Excitation of the hydrogen atom by fast-electron impact in the presence of a laser field

Abstract

An approach has been developed to study the excitation of a ground-state H atom to the n=2 level under the simultaneous action of fast-electron impact and a monochromatic, linearly polarized, homogeneous laser beam. The laser frequency is assumed to be low (soft-photon limit) so that a stationary-state perturbation theory can be applied as is done in the adiabatic theory. An elegant method has been developed in the present work to construct the dressed excited-state wave functions of the H atom using first-order perturbation theory in the parabolic coordinate representation. By virtue of this method, the problem arising due to the degeneracy of the excited states of the H atom has been successfully overcome. The main advantage of the present approach is that the dressed wave function has been obtained in terms of a finite number of Laguerre polynomials instead of an infinite summation occurring in the usual perturbative treatment. The amplitude for direct excitation (without exchange) has been obtained in closed form.
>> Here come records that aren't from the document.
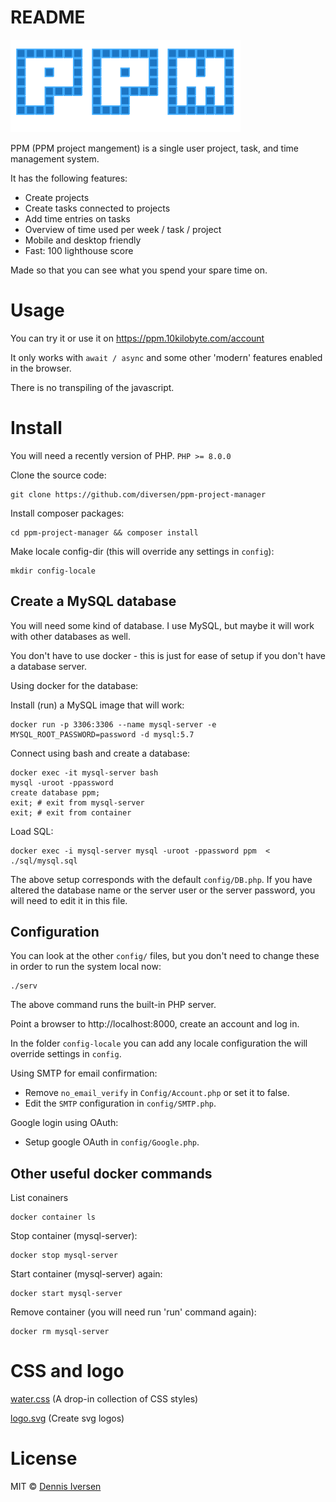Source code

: # README

![logo.svg](App/templates/assets/logo.svg)

PPM (PPM project mangement) is a single user project, task, and time management system. 

It has the following features:

- Create projects
- Create tasks connected to projects
- Add time entries on tasks
- Overview of time used per week / task / project
- Mobile and desktop friendly
- Fast: 100 lighthouse score

Made so that you can see what you spend your spare time on. 

# Usage

You can try it or use it on https://ppm.10kilobyte.com/account

It only works with `await / async` and some other 'modern' features enabled in the browser. 

There is no transpiling of the javascript. 

# Install

You will need a recently version of PHP.  `PHP >= 8.0.0`

Clone the source code: 

    git clone https://github.com/diversen/ppm-project-manager

Install composer packages:

    cd ppm-project-manager && composer install

Make locale config-dir (this will override any settings in `config`):

    mkdir config-locale

## Create a MySQL database

You will need some kind of database. I use MySQL, but maybe it will work with other databases as well. 

You don't have to use docker - this is just for ease of setup if you don't have a database server. 

Using docker for the database:

Install (run) a MySQL image that will work:

    docker run -p 3306:3306 --name mysql-server -e MYSQL_ROOT_PASSWORD=password -d mysql:5.7

Connect using bash and create a database:

    docker exec -it mysql-server bash
    mysql -uroot -ppassword
    create database ppm;
    exit; # exit from mysql-server 
    exit; # exit from container

Load SQL:

    docker exec -i mysql-server mysql -uroot -ppassword ppm  < ./sql/mysql.sql 

The above setup corresponds with the default `config/DB.php`. If you have altered the database name or the server user or the server password, you will need to edit it in this file. 

## Configuration

You can look at the other `config/` files, but you don't need to change these in order to run the system local now: 

    ./serv

The above command runs the built-in PHP server. 

Point a browser to http://localhost:8000, create an account and log in.

In the folder `config-locale` you can add any locale configuration the will override settings in `config`. 

Using SMTP for email confirmation:

* Remove `no_email_verify` in `Config/Account.php` or set it to false. 
* Edit the `SMTP` configuration in `config/SMTP.php`. 

Google login using OAuth:

* Setup google OAuth in `config/Google.php`.

## Other useful docker commands

List conainers 

    docker container ls

Stop container (mysql-server):

    docker stop mysql-server

Start container (mysql-server) again:

    docker start mysql-server

Remove container (you will need run 'run' command again):

    docker rm mysql-server

# CSS and logo

[water.css](https://watercss.kognise.dev/) (A drop-in collection of CSS styles)

[logo.svg](https://github.com/bubkoo/logo.svg) (Create svg logos)

# License

MIT © [Dennis Iversen](https://github.com/diversen)
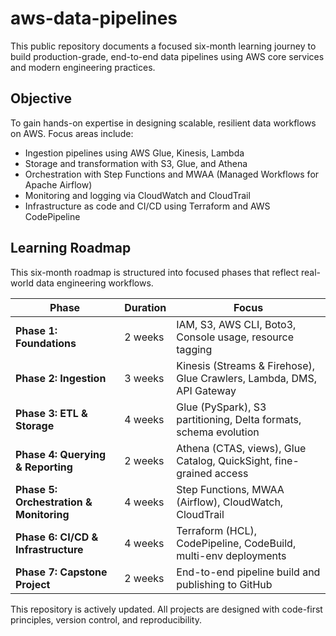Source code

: # aws-data-pipelines

This public repository documents a focused six-month learning journey to build production-grade, end-to-end data pipelines using AWS core services and modern engineering practices.

## Objective

To gain hands-on expertise in designing scalable, resilient data workflows on AWS. Focus areas include:

- Ingestion pipelines using AWS Glue, Kinesis, Lambda  
- Storage and transformation with S3, Glue, and Athena  
- Orchestration with Step Functions and MWAA (Managed Workflows for Apache Airflow)  
- Monitoring and logging via CloudWatch and CloudTrail  
- Infrastructure as code and CI/CD using Terraform and AWS CodePipeline


## Learning Roadmap
This six-month roadmap is structured into focused phases that reflect real-world data engineering workflows.

| Phase                                      | Duration | Focus                                                                 |
|-------------------------------------------|----------|------------------------------------------------------------------------|
| **Phase 1: Foundations**                   | 2 weeks  | IAM, S3, AWS CLI, Boto3, Console usage, resource tagging              |
| **Phase 2: Ingestion**                     | 3 weeks  | Kinesis (Streams & Firehose), Glue Crawlers, Lambda, DMS, API Gateway |
| **Phase 3: ETL & Storage**                 | 4 weeks  | Glue (PySpark), S3 partitioning, Delta formats, schema evolution      |
| **Phase 4: Querying & Reporting**          | 2 weeks  | Athena (CTAS, views), Glue Catalog, QuickSight, fine-grained access   |
| **Phase 5: Orchestration & Monitoring**    | 4 weeks  | Step Functions, MWAA (Airflow), CloudWatch, CloudTrail                |
| **Phase 6: CI/CD & Infrastructure**        | 4 weeks  | Terraform (HCL), CodePipeline, CodeBuild, multi-env deployments       |
| **Phase 7: Capstone Project**              | 2 weeks  | End-to-end pipeline build and publishing to GitHub                    |


This repository is actively updated. All projects are designed with code-first principles, version control, and reproducibility.

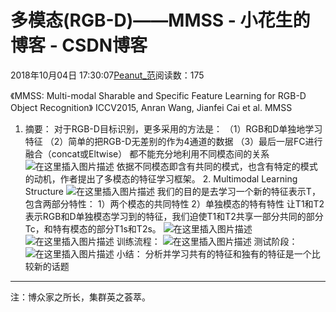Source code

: 
# 多模态(RGB-D)——MMSS - 小花生的博客 - CSDN博客


2018年10月04日 17:30:07[Peanut_范](https://me.csdn.net/u013841196)阅读数：175


《MMSS: Multi-modal Sharable and Specific Feature Learning for RGB-D Object Recognition》
ICCV2015, Anran Wang, Jianfei Cai et al. MMSS
1. 摘要：
对于RGB-D目标识别，更多采用的方法是：
（1）RGB和D单独地学习特征
（2）简单的把RGB-D无差别的作为4通道的数据
（3）最后一层FC进行融合（concat或Eltwise）
都不能充分地利用不同模态间的关系
![在这里插入图片描述](https://img-blog.csdn.net/20181004172050874?watermark/2/text/aHR0cHM6Ly9ibG9nLmNzZG4ubmV0L3UwMTM4NDExOTY=/font/5a6L5L2T/fontsize/400/fill/I0JBQkFCMA==/dissolve/70)
依据不同模态即含有共同的模式，也含有特定的模式的动机，作者提出了多模态的特征学习框架。
[
](https://img-blog.csdn.net/20181004172050874?watermark/2/text/aHR0cHM6Ly9ibG9nLmNzZG4ubmV0L3UwMTM4NDExOTY=/font/5a6L5L2T/fontsize/400/fill/I0JBQkFCMA==/dissolve/70)2. Multimodal Learning Structure
![在这里插入图片描述](https://img-blog.csdn.net/20181004172152649?watermark/2/text/aHR0cHM6Ly9ibG9nLmNzZG4ubmV0L3UwMTM4NDExOTY=/font/5a6L5L2T/fontsize/400/fill/I0JBQkFCMA==/dissolve/70)
我们的目的是去学习一个新的特征表示T，包含两部分特性：
1）两个模态的共同特性
2）单独模态的特有特性
让T1和T2表示RGB和D单独模态学习到的特征，我们迫使T1和T2共享一部分共同的部分Tc，和特有模态的部分T1s和T2s。
![在这里插入图片描述](https://img-blog.csdn.net/20181004172301816?watermark/2/text/aHR0cHM6Ly9ibG9nLmNzZG4ubmV0L3UwMTM4NDExOTY=/font/5a6L5L2T/fontsize/400/fill/I0JBQkFCMA==/dissolve/70)
![在这里插入图片描述](https://img-blog.csdn.net/20181004172336912?watermark/2/text/aHR0cHM6Ly9ibG9nLmNzZG4ubmV0L3UwMTM4NDExOTY=/font/5a6L5L2T/fontsize/400/fill/I0JBQkFCMA==/dissolve/70)
训练流程：
![在这里插入图片描述](https://img-blog.csdn.net/20181004172427959?watermark/2/text/aHR0cHM6Ly9ibG9nLmNzZG4ubmV0L3UwMTM4NDExOTY=/font/5a6L5L2T/fontsize/400/fill/I0JBQkFCMA==/dissolve/70)
测试阶段：
![在这里插入图片描述](https://img-blog.csdn.net/20181004172516189?watermark/2/text/aHR0cHM6Ly9ibG9nLmNzZG4ubmV0L3UwMTM4NDExOTY=/font/5a6L5L2T/fontsize/400/fill/I0JBQkFCMA==/dissolve/70)
小结：
分析并学习共有的特征和独有的特征是一个比较新的话题
---
注：博众家之所长，集群英之荟萃。

[
](https://img-blog.csdn.net/20181004172516189?watermark/2/text/aHR0cHM6Ly9ibG9nLmNzZG4ubmV0L3UwMTM4NDExOTY=/font/5a6L5L2T/fontsize/400/fill/I0JBQkFCMA==/dissolve/70)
Numerical results for differential cross sections are presented for individual excitations to different Stark manifolds as well as for excitations to the n=2 level at high energies (100 and 200 eV) and for field directions both parallel and perpendicular to the incident electron momentum. Extension to a higher order of perturbation is also possible in the present approach for the construction of the dressed states, and the electron-exchange effect can also be taken into account without any further approximation.